Il y a la rage froide que suscite l’inéluctable disparition d’Alcatel, le fleuron français des télécommunications avec sa recherche, son innovation uniques ; des stratégies délétères ont conduit au désastre, cette absorption par Nokia, présentée comme une soi-disant fusion alors que le siège social sera en Finlande et que la répartition des parts de la nouvelle entité seront aux deux tiers pour les actionnaires de Nokia et d’un tiers seulement pour ceux du désormais ex Alcatel. Alors bien sûr, on peut se cantonner à cette vision de court terme, en se félicitant que les rares emplois restant à Vélizy ou ailleurs, seront maintenus.
Il y a pour se remonter le moral le succès du Rafale. Les ailes françaises portent toujours plus haut le savoir-faire de nos ingénieurs et des entreprises susceptibles de leur être associées, Thalès Avionique ou Thalès-Dassault Electronique (en partie héritières de l’ancienne Alcatel, ne retournons pas le couteau dans la plaie).
L’aéronautique militaire, l’emblème économique du Bordeaux des années 60, s’était résignée à s’incliner devant la gloire de Toulouse et de ses unités de production géantes. La saga d’Airbus, réussissant l’impensable, détrôner la toute-puissance de Boeing, rendait moins amères les réminiscences des grandes années des usines de Mérignac, celles des Mirages, III, F1, 2000, qu’adoucissaient à peine la réussite du jet d’affaire Falcon.
Et puis, en cette année 2015, soudain l’horizon s’éclaircit pour le Rafale, le « meilleur avion du monde » selon les officiels français, ce que confirment des spécialistes britanniques, que l’on ne peut rarement suspecter de francophilie excessive. Les démonstrations d’efficacité des appareils français en conditions réelles de combat ont été redoutables, en Lybie, au Mali ou plus récemment en Irak. Peu de forces aériennes sont aujourd’hui capables de mener des missions aussi délicates, pour certaines d’entre elles du fait de l’éloignement exceptionnel des cibles atteintes. Dans un contexte de tensions géopolitiques croissantes et de retournements spectaculaires de la politique extérieure américaine (avec l’Iran notamment), les obstacles ultimes ont été levés et les contrats attendus depuis plus de quinze ans se concluent les uns après les autres. D’abord une vente de 24 exemplaires à l’Egypte, suivie quelques jours plus tard de celle de 36 avions à l’Inde. Certes, les revirements de dernière minute ne sont pas à exclure dans des domaines aussi sensibles, mais il n’empêche : la technologie française a le vent en poupe, et d’autres clients potentiels comme le Qatar pourraient se décider à leur tour.

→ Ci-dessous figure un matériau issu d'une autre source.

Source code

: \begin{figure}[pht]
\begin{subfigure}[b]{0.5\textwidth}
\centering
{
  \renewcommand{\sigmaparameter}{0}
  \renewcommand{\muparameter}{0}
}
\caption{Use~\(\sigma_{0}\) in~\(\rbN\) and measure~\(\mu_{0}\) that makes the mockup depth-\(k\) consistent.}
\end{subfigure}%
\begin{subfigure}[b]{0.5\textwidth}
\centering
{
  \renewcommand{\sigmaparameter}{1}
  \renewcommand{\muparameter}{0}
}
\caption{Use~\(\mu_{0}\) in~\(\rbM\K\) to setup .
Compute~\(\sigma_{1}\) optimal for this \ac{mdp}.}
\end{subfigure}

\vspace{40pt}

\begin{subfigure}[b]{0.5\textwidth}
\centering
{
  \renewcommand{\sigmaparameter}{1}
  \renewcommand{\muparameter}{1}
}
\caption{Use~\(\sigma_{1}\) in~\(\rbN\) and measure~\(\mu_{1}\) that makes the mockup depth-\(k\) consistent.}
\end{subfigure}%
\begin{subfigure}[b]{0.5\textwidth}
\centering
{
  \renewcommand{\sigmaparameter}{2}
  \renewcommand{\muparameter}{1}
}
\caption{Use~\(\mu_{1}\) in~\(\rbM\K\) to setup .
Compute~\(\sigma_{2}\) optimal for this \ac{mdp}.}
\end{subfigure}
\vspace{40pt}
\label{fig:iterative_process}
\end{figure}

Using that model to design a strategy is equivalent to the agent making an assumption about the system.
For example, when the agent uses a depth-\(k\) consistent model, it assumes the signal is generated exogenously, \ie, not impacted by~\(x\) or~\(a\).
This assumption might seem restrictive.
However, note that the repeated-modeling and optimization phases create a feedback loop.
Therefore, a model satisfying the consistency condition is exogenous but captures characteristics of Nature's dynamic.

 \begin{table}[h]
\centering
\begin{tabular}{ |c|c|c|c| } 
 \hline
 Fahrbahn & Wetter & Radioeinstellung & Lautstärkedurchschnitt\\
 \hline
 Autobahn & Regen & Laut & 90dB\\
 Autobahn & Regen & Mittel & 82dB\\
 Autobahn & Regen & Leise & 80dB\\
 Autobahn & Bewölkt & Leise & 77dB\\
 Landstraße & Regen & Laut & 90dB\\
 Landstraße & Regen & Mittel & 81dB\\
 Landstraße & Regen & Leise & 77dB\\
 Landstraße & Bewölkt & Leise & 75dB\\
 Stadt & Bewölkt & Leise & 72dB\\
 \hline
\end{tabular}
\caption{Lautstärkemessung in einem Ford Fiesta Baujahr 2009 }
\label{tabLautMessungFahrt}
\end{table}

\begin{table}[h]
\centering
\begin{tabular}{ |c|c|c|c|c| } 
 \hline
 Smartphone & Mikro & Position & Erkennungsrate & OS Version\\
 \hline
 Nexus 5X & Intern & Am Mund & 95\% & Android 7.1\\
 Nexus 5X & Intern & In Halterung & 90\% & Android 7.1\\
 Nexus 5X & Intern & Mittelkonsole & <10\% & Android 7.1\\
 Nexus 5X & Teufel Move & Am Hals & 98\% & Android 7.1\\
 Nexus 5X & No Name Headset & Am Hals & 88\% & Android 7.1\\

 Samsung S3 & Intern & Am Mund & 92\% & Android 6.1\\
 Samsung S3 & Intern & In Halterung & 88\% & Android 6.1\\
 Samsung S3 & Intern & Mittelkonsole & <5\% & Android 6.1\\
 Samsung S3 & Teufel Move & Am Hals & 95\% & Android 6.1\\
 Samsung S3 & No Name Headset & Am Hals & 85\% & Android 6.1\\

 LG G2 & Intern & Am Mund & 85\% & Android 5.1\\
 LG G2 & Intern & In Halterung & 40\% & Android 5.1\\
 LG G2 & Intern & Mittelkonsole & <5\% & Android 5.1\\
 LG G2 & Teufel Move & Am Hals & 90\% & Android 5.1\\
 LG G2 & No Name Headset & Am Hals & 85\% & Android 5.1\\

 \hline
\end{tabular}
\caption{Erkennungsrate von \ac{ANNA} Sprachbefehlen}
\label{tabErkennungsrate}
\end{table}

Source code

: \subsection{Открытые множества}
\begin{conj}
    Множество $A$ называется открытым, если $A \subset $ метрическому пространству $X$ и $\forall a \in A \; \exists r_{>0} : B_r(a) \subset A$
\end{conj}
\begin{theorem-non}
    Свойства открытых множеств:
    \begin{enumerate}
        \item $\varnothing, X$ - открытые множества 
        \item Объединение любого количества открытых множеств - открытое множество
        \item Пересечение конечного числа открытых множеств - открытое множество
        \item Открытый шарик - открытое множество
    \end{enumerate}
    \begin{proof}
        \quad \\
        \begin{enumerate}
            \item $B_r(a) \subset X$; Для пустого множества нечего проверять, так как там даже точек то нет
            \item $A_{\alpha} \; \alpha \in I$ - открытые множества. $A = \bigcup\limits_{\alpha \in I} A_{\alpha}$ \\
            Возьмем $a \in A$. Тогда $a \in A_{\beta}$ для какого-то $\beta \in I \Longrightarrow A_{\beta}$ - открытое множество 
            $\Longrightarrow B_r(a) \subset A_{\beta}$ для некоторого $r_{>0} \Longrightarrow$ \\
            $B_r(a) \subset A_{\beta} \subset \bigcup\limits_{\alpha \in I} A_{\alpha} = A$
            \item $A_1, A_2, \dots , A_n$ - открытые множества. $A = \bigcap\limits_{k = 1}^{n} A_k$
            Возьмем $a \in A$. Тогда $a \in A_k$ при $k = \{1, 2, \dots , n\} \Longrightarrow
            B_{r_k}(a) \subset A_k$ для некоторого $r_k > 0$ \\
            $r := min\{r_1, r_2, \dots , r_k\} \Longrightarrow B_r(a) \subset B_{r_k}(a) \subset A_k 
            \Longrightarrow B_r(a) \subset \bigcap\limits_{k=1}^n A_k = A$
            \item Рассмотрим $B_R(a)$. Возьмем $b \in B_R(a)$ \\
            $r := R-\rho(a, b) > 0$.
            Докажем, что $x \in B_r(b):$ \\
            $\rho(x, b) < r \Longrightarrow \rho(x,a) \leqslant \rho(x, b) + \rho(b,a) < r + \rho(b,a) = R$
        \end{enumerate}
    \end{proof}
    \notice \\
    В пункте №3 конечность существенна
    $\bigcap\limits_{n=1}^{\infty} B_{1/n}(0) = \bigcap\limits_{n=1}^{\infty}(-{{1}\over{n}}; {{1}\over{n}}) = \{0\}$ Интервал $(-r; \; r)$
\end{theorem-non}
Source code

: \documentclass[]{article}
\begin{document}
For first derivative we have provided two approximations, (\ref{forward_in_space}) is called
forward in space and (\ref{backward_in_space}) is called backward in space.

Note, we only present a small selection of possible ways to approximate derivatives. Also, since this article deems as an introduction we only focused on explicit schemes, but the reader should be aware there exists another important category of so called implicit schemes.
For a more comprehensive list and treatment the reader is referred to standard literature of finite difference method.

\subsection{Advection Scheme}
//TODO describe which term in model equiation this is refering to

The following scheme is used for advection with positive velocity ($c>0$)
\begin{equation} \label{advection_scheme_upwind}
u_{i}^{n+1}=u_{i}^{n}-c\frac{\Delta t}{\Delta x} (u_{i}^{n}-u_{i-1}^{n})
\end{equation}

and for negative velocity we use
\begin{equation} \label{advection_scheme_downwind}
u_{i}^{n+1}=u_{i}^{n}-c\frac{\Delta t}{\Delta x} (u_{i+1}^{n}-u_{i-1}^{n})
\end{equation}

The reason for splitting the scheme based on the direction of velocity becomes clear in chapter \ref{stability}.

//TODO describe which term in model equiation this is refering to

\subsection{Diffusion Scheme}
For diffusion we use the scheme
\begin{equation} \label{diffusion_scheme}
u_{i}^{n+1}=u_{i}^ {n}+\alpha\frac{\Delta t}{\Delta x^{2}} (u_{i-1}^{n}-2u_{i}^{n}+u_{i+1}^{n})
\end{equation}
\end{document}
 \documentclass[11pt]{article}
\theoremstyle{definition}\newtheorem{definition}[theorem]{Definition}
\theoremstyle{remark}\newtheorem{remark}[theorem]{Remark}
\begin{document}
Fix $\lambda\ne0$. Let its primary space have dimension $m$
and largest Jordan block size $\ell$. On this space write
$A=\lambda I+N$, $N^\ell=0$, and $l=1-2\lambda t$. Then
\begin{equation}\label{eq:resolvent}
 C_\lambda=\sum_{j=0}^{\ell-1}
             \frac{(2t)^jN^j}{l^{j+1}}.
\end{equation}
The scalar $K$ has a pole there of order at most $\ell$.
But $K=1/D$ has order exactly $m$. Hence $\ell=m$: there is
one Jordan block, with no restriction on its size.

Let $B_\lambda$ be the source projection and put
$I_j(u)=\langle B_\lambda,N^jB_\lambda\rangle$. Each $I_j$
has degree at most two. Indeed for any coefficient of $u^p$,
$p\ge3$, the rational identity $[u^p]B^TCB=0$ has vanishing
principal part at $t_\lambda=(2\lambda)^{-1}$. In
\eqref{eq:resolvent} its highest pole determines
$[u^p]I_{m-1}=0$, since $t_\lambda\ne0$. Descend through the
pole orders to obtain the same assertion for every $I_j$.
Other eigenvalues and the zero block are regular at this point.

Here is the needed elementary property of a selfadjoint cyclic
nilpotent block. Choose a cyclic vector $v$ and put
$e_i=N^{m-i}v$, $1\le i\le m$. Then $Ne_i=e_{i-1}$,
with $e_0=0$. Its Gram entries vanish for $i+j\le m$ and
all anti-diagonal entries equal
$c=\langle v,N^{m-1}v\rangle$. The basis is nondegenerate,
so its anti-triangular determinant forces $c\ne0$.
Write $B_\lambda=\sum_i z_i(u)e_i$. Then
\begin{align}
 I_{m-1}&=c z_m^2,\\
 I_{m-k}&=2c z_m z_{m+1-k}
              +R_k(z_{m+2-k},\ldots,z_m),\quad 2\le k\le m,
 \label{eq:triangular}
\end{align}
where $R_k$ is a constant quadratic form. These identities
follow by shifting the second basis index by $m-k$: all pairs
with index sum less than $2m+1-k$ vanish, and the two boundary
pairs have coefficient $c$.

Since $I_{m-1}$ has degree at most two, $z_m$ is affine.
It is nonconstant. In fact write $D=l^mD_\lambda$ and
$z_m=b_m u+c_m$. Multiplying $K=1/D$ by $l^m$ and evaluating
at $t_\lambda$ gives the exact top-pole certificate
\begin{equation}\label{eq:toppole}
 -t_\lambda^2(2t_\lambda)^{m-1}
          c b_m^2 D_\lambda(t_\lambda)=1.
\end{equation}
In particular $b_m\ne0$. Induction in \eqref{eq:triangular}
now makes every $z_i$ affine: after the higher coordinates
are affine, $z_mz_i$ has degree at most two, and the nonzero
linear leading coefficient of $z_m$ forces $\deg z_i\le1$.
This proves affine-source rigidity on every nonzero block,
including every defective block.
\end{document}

A la clef de ces bonnes nouvelles, ce sont des promesses de milliards d’euros restaurant la balance commerciale française, de milliers d’emplois, d’une spirale favorable pour la recherche et l’innovation dans un secteur de pointe aux retombées importantes. Ces aubaines, la France les doit donc à un jeune homme ayant fêté ses vingt ans … en 1912. Le Rafale fut en effet l’un des derniers dossiers sur lesquels Marcel Dassault en personne (né en 1892), imposa sa vision d’un avion totalement polyvalent. On imagine quel triomphal billet posthume il écrirait dans son journal Jour de France, plus de quarante ans après avoir lancé les premières études pour la réalisation du prototype qu’il défendit envers et contre tous.
Alors, quelles conclusions tirer de cette success story ?
La première est qu’en matière économique aussi, la patience et la persévérance peuvent être des qualités primordiales.
La deuxième est qu’il est peut-être temps pour la France de cesser d’espérer les miracles de ses glorieux vieillards, de favoriser enfin l’émergence de nouveaux patrons de vingt ans et des poussières. Les recettes n’ont pas changé : de l’audace, de la prise de risque, de l’inventivité. La french tech comme on l’appelle est certes prometteuse. Elle a seulement un train de retard, il faudra courir très vite ne pas rater le suivant. Il n’est plus nécessaire d’attendre des décennies pour recueillir les fruits de la croissance. Les nouvelles étoiles du 21ème siècle s’appellent, Apple (créée en 1978, valeur 740 milliards de dollars), Microsoft (créée en 1975, valeur 348 milliards de dollars), Google (créée en 1998, valeur 367 milliards de dollars), Alibaba (créée en 1999, valeur 211 milliards de dollars), Facebook (créée en 2004, valeur 231 milliards de dollars)… Et il y en a tant d’autres, des Yahoo, des Linkedin… Mais pas la moindre française, ni même européenne. La plupart ont été développées par des gamins dans des garages, des Marcel Dassault d’aujourd’hui.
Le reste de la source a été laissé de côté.